*Task goal*
Give back each line of the material that contains the word "cfrac".

*Data excerpts*
--- --- ---

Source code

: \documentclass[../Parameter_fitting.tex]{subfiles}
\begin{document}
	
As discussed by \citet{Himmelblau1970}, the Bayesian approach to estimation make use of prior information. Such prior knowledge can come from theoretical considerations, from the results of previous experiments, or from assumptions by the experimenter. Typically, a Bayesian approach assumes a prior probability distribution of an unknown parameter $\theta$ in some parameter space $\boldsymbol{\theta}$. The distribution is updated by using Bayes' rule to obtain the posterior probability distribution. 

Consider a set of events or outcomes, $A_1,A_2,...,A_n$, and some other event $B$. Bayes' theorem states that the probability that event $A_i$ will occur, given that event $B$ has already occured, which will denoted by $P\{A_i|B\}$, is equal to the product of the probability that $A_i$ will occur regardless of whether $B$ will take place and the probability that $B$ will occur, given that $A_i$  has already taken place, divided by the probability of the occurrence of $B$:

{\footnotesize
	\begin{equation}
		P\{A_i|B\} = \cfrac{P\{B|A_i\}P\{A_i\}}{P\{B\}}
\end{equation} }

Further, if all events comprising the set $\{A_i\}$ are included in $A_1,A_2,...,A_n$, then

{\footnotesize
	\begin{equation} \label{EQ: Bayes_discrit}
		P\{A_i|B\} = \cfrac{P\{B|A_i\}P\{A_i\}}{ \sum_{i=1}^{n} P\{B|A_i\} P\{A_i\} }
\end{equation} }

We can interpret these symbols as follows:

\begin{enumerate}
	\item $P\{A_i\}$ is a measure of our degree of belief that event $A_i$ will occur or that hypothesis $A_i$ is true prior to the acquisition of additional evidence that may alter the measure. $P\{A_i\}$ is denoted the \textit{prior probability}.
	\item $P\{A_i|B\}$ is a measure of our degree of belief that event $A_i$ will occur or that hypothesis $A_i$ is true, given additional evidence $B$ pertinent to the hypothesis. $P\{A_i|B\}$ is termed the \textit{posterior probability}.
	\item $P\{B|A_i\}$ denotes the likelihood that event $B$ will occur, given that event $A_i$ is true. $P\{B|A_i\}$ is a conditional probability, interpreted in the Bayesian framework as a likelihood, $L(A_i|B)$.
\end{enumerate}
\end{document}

--- --- ---

*The answer*
		P\{A_i|B\} = \cfrac{P\{B|A_i\}P\{A_i\}}{P\{B\}}
		P\{A_i|B\} = \cfrac{P\{B|A_i\}P\{A_i\}}{ \sum_{i=1}^{n} P\{B|A_i\} P\{A_i\} }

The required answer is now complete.